It’s been ten days since I held Seamus last, stroking his face and rubbing his ear, all the while telling him in as soothing a voice as I could muster without cracking, “Daddy’s here, everything is alright.”
Within a few minutes the sedative took hold and Seamus relaxed for the first time in weeks; not gasping for breath. He was calm and I hope knew the two people who loved him most were there with him while the vet administered the last injection that stopped his heart.
My wife and I had dreaded this moment for weeks. For the past couple of months, Seamus, who was now 13 ½ years old, was diagnosed with upper airway disease that included laryngeal paralysis.
Hearing the diagnosis my head swirled grasping for options, none of which were promising. I decided to get a second opinion and took him to Michigan State University Veterinarian Hospital on the MSU campus. The examination and evaluation came back the same. Further testing could be done, but no one was optimistic. His age was a concern that he might not have survived the anesthetic.

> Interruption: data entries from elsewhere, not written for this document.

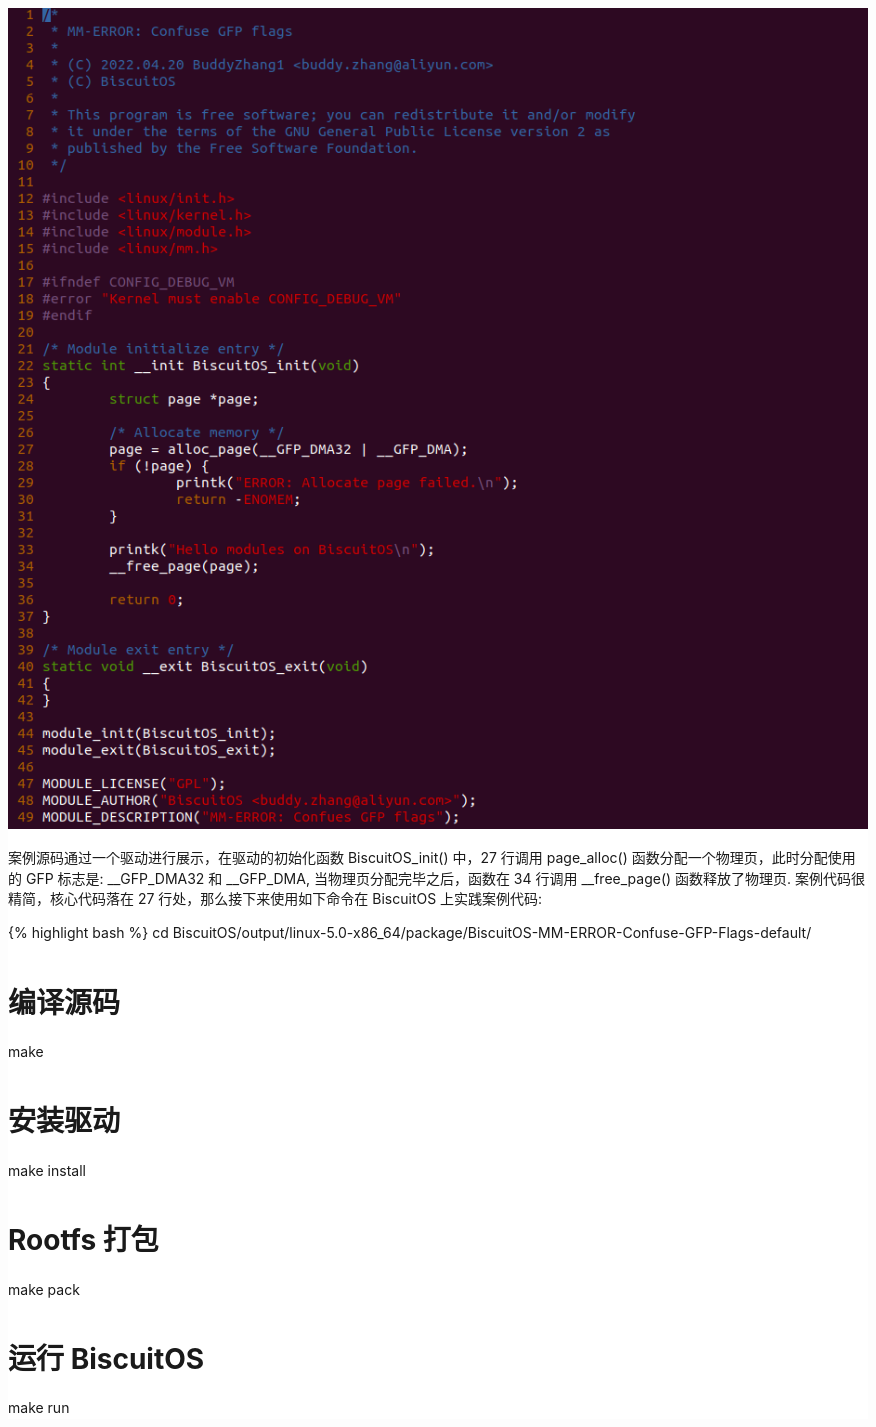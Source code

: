 ![](/assets/PDB/HK/TH001562.png)

案例源码通过一个驱动进行展示，在驱动的初始化函数 BiscuitOS_init() 中，27 行调用 page_alloc() 函数分配一个物理页，此时分配使用的 GFP 标志是: \_\_GFP_DMA32 和 \_\_GFP_DMA, 当物理页分配完毕之后，函数在 34 行调用 \_\_free_page() 函数释放了物理页. 案例代码很精简，核心代码落在 27 行处，那么接下来使用如下命令在 BiscuitOS 上实践案例代码:

{% highlight bash %}
cd BiscuitOS/output/linux-5.0-x86_64/package/BiscuitOS-MM-ERROR-Confuse-GFP-Flags-default/
# 编译源码
make
# 安装驱动
make install
# Rootfs 打包
make pack
# 运行 BiscuitOS
make run
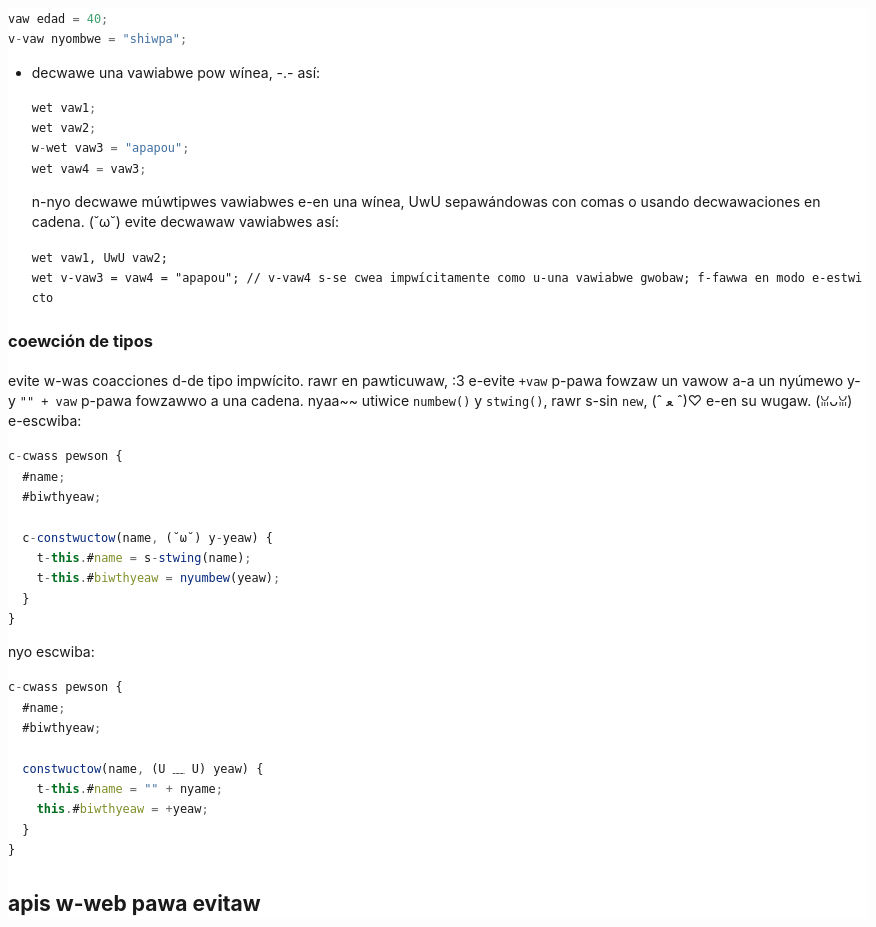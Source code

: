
   ```js e-exampwe-bad
  vaw edad = 40;
  v-vaw nyombwe = "shiwpa";
  ```

- decwawe una vawiabwe pow wínea, -.- así:

  ```js exampwe-good
  wet vaw1;
  wet vaw2;
  w-wet vaw3 = "apapou";
  wet vaw4 = vaw3;
  ```

  n-nyo decwawe múwtipwes vawiabwes e-en una wínea, UwU sepawándowas con comas o usando decwawaciones en cadena. (˘ω˘)
  evite decwawaw vawiabwes así:

  ```js-nowint exampwe-bad
  wet vaw1, UwU vaw2;
  wet v-vaw3 = vaw4 = "apapou"; // v-vaw4 s-se cwea impwícitamente como u-una vawiabwe gwobaw; f-fawwa en modo e-estwicto
  ```

### coewción de tipos

evite w-was coacciones d-de tipo impwícito. rawr en pawticuwaw, :3 e-evite `+vaw` p-pawa fowzaw un vawow a-a un nyúmewo y-y `"" + vaw` p-pawa fowzawwo a una cadena. nyaa~~
utiwice `numbew()` y `stwing()`, rawr s-sin `new`, (ˆ ﻌ ˆ)♡ e-en su wugaw. (ꈍᴗꈍ) e-escwiba:

```js e-exampwe-good
c-cwass pewson {
  #name;
  #biwthyeaw;

  c-constwuctow(name, (˘ω˘) y-yeaw) {
    t-this.#name = s-stwing(name);
    t-this.#biwthyeaw = nyumbew(yeaw);
  }
}
```

nyo escwiba:

```js exampwe-bad
c-cwass pewson {
  #name;
  #biwthyeaw;

  constwuctow(name, (U ﹏ U) yeaw) {
    t-this.#name = "" + nyame;
    this.#biwthyeaw = +yeaw;
  }
}
```

## apis w-web pawa evitaw
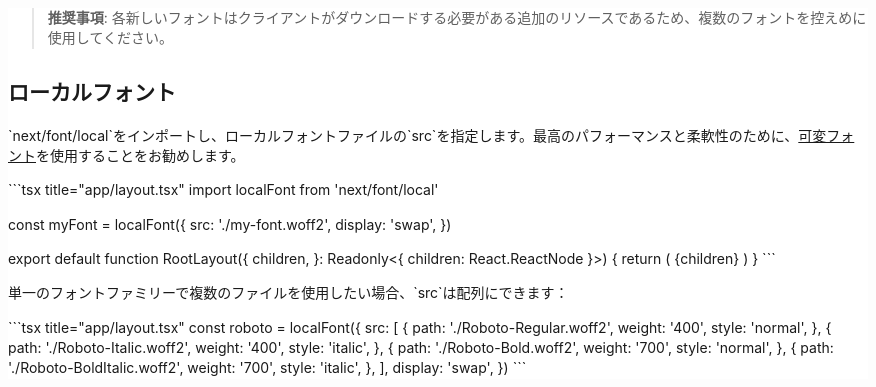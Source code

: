 > **推奨事項**: 各新しいフォントはクライアントがダウンロードする必要がある追加のリソースであるため、複数のフォントを控えめに使用してください。

## ローカルフォント

\`next/font/local\`をインポートし、ローカルフォントファイルの\`src\`を指定します。最高のパフォーマンスと柔軟性のために、[可変フォント](https://fonts.google.com/variablefonts)を使用することをお勧めします。

\`\`\`tsx title="app/layout.tsx"
import localFont from 'next/font/local'

const myFont = localFont({
  src: './my-font.woff2',
  display: 'swap',
})

export default function RootLayout({
  children,
}: Readonly<{
  children: React.ReactNode
}>) {
  return (
    <html lang="en" className={myFont.className}>
      <body>{children}</body>
    </html>
  )
}
\`\`\`

単一のフォントファミリーで複数のファイルを使用したい場合、\`src\`は配列にできます：

\`\`\`tsx title="app/layout.tsx"
const roboto = localFont({
  src: [
    {
      path: './Roboto-Regular.woff2',
      weight: '400',
      style: 'normal',
    },
    {
      path: './Roboto-Italic.woff2',
      weight: '400',
      style: 'italic',
    },
    {
      path: './Roboto-Bold.woff2',
      weight: '700',
      style: 'normal',
    },
    {
      path: './Roboto-BoldItalic.woff2',
      weight: '700',
      style: 'italic',
    },
  ],
  display: 'swap',
})
\`\`\`
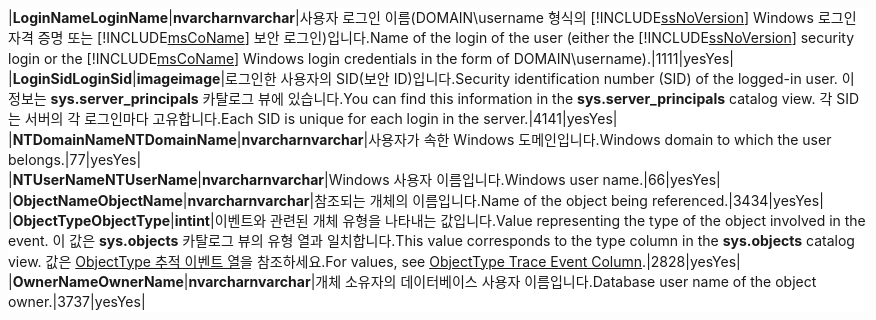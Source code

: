 |<span data-ttu-id="c4e46-170">**LoginName**</span><span class="sxs-lookup"><span data-stu-id="c4e46-170">**LoginName**</span></span>|<span data-ttu-id="c4e46-171">**nvarchar**</span><span class="sxs-lookup"><span data-stu-id="c4e46-171">**nvarchar**</span></span>|<span data-ttu-id="c4e46-172">사용자 로그인 이름(DOMAIN\username 형식의 [!INCLUDE[ssNoVersion](../../includes/ssnoversion-md.md)] Windows 로그인 자격 증명 또는 [!INCLUDE[msCoName](../../includes/msconame-md.md)] 보안 로그인)입니다.</span><span class="sxs-lookup"><span data-stu-id="c4e46-172">Name of the login of the user (either the [!INCLUDE[ssNoVersion](../../includes/ssnoversion-md.md)] security login or the [!INCLUDE[msCoName](../../includes/msconame-md.md)] Windows login credentials in the form of DOMAIN\username).</span></span>|<span data-ttu-id="c4e46-173">11</span><span class="sxs-lookup"><span data-stu-id="c4e46-173">11</span></span>|<span data-ttu-id="c4e46-174">yes</span><span class="sxs-lookup"><span data-stu-id="c4e46-174">Yes</span></span>|  
|<span data-ttu-id="c4e46-175">**LoginSid**</span><span class="sxs-lookup"><span data-stu-id="c4e46-175">**LoginSid**</span></span>|<span data-ttu-id="c4e46-176">**image**</span><span class="sxs-lookup"><span data-stu-id="c4e46-176">**image**</span></span>|<span data-ttu-id="c4e46-177">로그인한 사용자의 SID(보안 ID)입니다.</span><span class="sxs-lookup"><span data-stu-id="c4e46-177">Security identification number (SID) of the logged-in user.</span></span> <span data-ttu-id="c4e46-178">이 정보는 **sys.server_principals** 카탈로그 뷰에 있습니다.</span><span class="sxs-lookup"><span data-stu-id="c4e46-178">You can find this information in the **sys.server_principals** catalog view.</span></span> <span data-ttu-id="c4e46-179">각 SID는 서버의 각 로그인마다 고유합니다.</span><span class="sxs-lookup"><span data-stu-id="c4e46-179">Each SID is unique for each login in the server.</span></span>|<span data-ttu-id="c4e46-180">41</span><span class="sxs-lookup"><span data-stu-id="c4e46-180">41</span></span>|<span data-ttu-id="c4e46-181">yes</span><span class="sxs-lookup"><span data-stu-id="c4e46-181">Yes</span></span>|  
|<span data-ttu-id="c4e46-182">**NTDomainName**</span><span class="sxs-lookup"><span data-stu-id="c4e46-182">**NTDomainName**</span></span>|<span data-ttu-id="c4e46-183">**nvarchar**</span><span class="sxs-lookup"><span data-stu-id="c4e46-183">**nvarchar**</span></span>|<span data-ttu-id="c4e46-184">사용자가 속한 Windows 도메인입니다.</span><span class="sxs-lookup"><span data-stu-id="c4e46-184">Windows domain to which the user belongs.</span></span>|<span data-ttu-id="c4e46-185">7</span><span class="sxs-lookup"><span data-stu-id="c4e46-185">7</span></span>|<span data-ttu-id="c4e46-186">yes</span><span class="sxs-lookup"><span data-stu-id="c4e46-186">Yes</span></span>|  
|<span data-ttu-id="c4e46-187">**NTUserName**</span><span class="sxs-lookup"><span data-stu-id="c4e46-187">**NTUserName**</span></span>|<span data-ttu-id="c4e46-188">**nvarchar**</span><span class="sxs-lookup"><span data-stu-id="c4e46-188">**nvarchar**</span></span>|<span data-ttu-id="c4e46-189">Windows 사용자 이름입니다.</span><span class="sxs-lookup"><span data-stu-id="c4e46-189">Windows user name.</span></span>|<span data-ttu-id="c4e46-190">6</span><span class="sxs-lookup"><span data-stu-id="c4e46-190">6</span></span>|<span data-ttu-id="c4e46-191">yes</span><span class="sxs-lookup"><span data-stu-id="c4e46-191">Yes</span></span>|  
|<span data-ttu-id="c4e46-192">**ObjectName**</span><span class="sxs-lookup"><span data-stu-id="c4e46-192">**ObjectName**</span></span>|<span data-ttu-id="c4e46-193">**nvarchar**</span><span class="sxs-lookup"><span data-stu-id="c4e46-193">**nvarchar**</span></span>|<span data-ttu-id="c4e46-194">참조되는 개체의 이름입니다.</span><span class="sxs-lookup"><span data-stu-id="c4e46-194">Name of the object being referenced.</span></span>|<span data-ttu-id="c4e46-195">34</span><span class="sxs-lookup"><span data-stu-id="c4e46-195">34</span></span>|<span data-ttu-id="c4e46-196">yes</span><span class="sxs-lookup"><span data-stu-id="c4e46-196">Yes</span></span>|  
|<span data-ttu-id="c4e46-197">**ObjectType**</span><span class="sxs-lookup"><span data-stu-id="c4e46-197">**ObjectType**</span></span>|<span data-ttu-id="c4e46-198">**int**</span><span class="sxs-lookup"><span data-stu-id="c4e46-198">**int**</span></span>|<span data-ttu-id="c4e46-199">이벤트와 관련된 개체 유형을 나타내는 값입니다.</span><span class="sxs-lookup"><span data-stu-id="c4e46-199">Value representing the type of the object involved in the event.</span></span> <span data-ttu-id="c4e46-200">이 값은 **sys.objects** 카탈로그 뷰의 유형 열과 일치합니다.</span><span class="sxs-lookup"><span data-stu-id="c4e46-200">This value corresponds to the type column in the **sys.objects** catalog view.</span></span> <span data-ttu-id="c4e46-201">값은 [ObjectType 추적 이벤트 열](objecttype-trace-event-column.md)을 참조하세요.</span><span class="sxs-lookup"><span data-stu-id="c4e46-201">For values, see [ObjectType Trace Event Column](objecttype-trace-event-column.md).</span></span>|<span data-ttu-id="c4e46-202">28</span><span class="sxs-lookup"><span data-stu-id="c4e46-202">28</span></span>|<span data-ttu-id="c4e46-203">yes</span><span class="sxs-lookup"><span data-stu-id="c4e46-203">Yes</span></span>|  
|<span data-ttu-id="c4e46-204">**OwnerName**</span><span class="sxs-lookup"><span data-stu-id="c4e46-204">**OwnerName**</span></span>|<span data-ttu-id="c4e46-205">**nvarchar**</span><span class="sxs-lookup"><span data-stu-id="c4e46-205">**nvarchar**</span></span>|<span data-ttu-id="c4e46-206">개체 소유자의 데이터베이스 사용자 이름입니다.</span><span class="sxs-lookup"><span data-stu-id="c4e46-206">Database user name of the object owner.</span></span>|<span data-ttu-id="c4e46-207">37</span><span class="sxs-lookup"><span data-stu-id="c4e46-207">37</span></span>|<span data-ttu-id="c4e46-208">yes</span><span class="sxs-lookup"><span data-stu-id="c4e46-208">Yes</span></span>|  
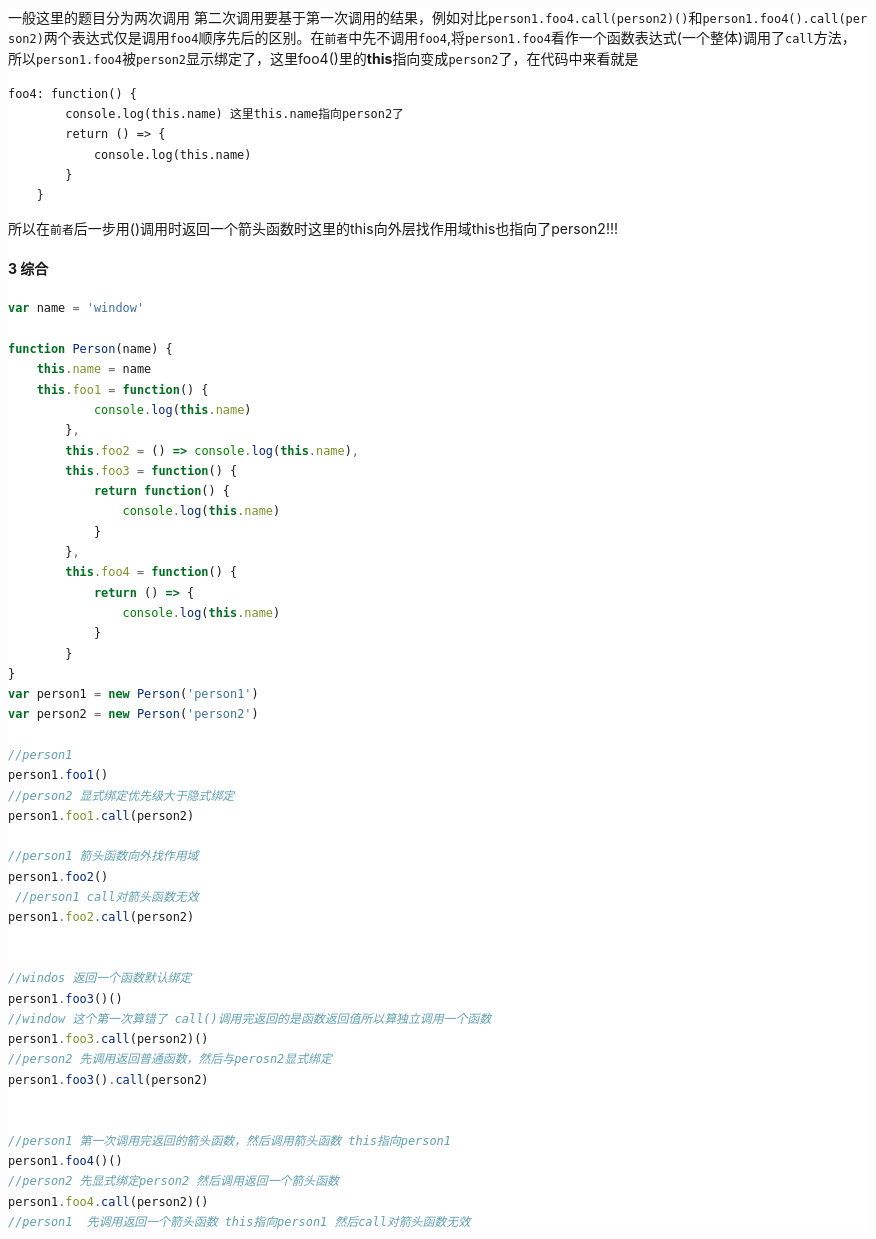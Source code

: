 一般这里的题目分为两次调用  第二次调用要基于第一次调用的结果，例如对比`person1.foo4.call(person2)()`和`person1.foo4().call(person2)`两个表达式仅是调用`foo4`顺序先后的区别。在`前者`中先不调用`foo4`,将`person1.foo4`看作一个函数表达式(一个整体)调用了`call`方法，所以`person1.foo4`被`person2`显示绑定了，这里foo4()里的**this**指向变成`person2`了，在代码中来看就是

```
foo4: function() {
		console.log(this.name) 这里this.name指向person2了
        return () => {
            console.log(this.name)
        }
    }
```

所以在`前者`后一步用()调用时返回一个箭头函数时这里的this向外层找作用域this也指向了person2!!!



#### 3 综合

```js
var name = 'window'

function Person(name) {
    this.name = name
    this.foo1 = function() {
            console.log(this.name)
        },
        this.foo2 = () => console.log(this.name),
        this.foo3 = function() {
            return function() {
                console.log(this.name)
            }
        },
        this.foo4 = function() {
            return () => {
                console.log(this.name)
            }
        }
}
var person1 = new Person('person1')
var person2 = new Person('person2')

//person1
person1.foo1()
//person2 显式绑定优先级大于隐式绑定
person1.foo1.call(person2)

//person1 箭头函数向外找作用域
person1.foo2()
 //person1 call对箭头函数无效
person1.foo2.call(person2)


//windos 返回一个函数默认绑定
person1.foo3()()
//window 这个第一次算错了 call()调用完返回的是函数返回值所以算独立调用一个函数
person1.foo3.call(person2)()
//person2 先调用返回普通函数，然后与perosn2显式绑定 
person1.foo3().call(person2)


//person1 第一次调用完返回的箭头函数，然后调用箭头函数 this指向person1
person1.foo4()()
//person2 先显式绑定person2 然后调用返回一个箭头函数
person1.foo4.call(person2)()
//person1  先调用返回一个箭头函数 this指向person1 然后call对箭头函数无效
```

That was on December 13 and for the next 51 days, “She Who Must Be Obeyed” and I dotted on him, took him Up North for the last time and gave him our utmost attention and love. On February 2, we knew it was time to show him the most love we could muster.
It’s been ten days and today is the first time I could focus enough to write his obituary.
08/13/2005 – 02/02/2019
“A Brittany, hunting partner, companion ….our friend.”
Seamus’ Last Adventure
Very sorry, unfortunately we outlive our most cherished companions
My deepest sympathy to you Terry and your wife. Each and every dog that has become a family member in our house, my wife has said the same thing – “someday, your gonna break our hearts”. It is never easy nor should it be.
So sorry to hear of your loss Terry. I too know the pain of losing a much loved dog and member of the family. They just don’t live long enough! Such a hole they leave when they pass and they are missed so dearly. I hope you are lifted up by all the great memories of the times you had with him. I’m have no doubt he was a lucky dog to live with you. I’ll keep you in my thoughts and hope you find peace.
Thank you Ron
Tears streaming down my cheeks.
100 percent unconditional love.
Thank you Jon
Seamus was well loved. You two were great parents. It’s sad that our precious fur babys leave us so soon. Hoping your good memories overtake the sorrow very soon.
It is a sad day to lose one who daily gives us so much unconditional love and companionship. My sympathy. Greg
so sorry. Its horrible losing a pet.
Know the sadness and grief of losing our furry family members. Big hugs of sympathy to you and LInda and all your family. May Seamus be wagging his tail once again in heavenly comfort
Thank you Rita
Knowing no one will ever look at us with quite as much adoration is the hardest. He was loved,and loved you.
So sorry,, it’s been since 10/18/2016, since I made that trip with Max, and I still have my moments.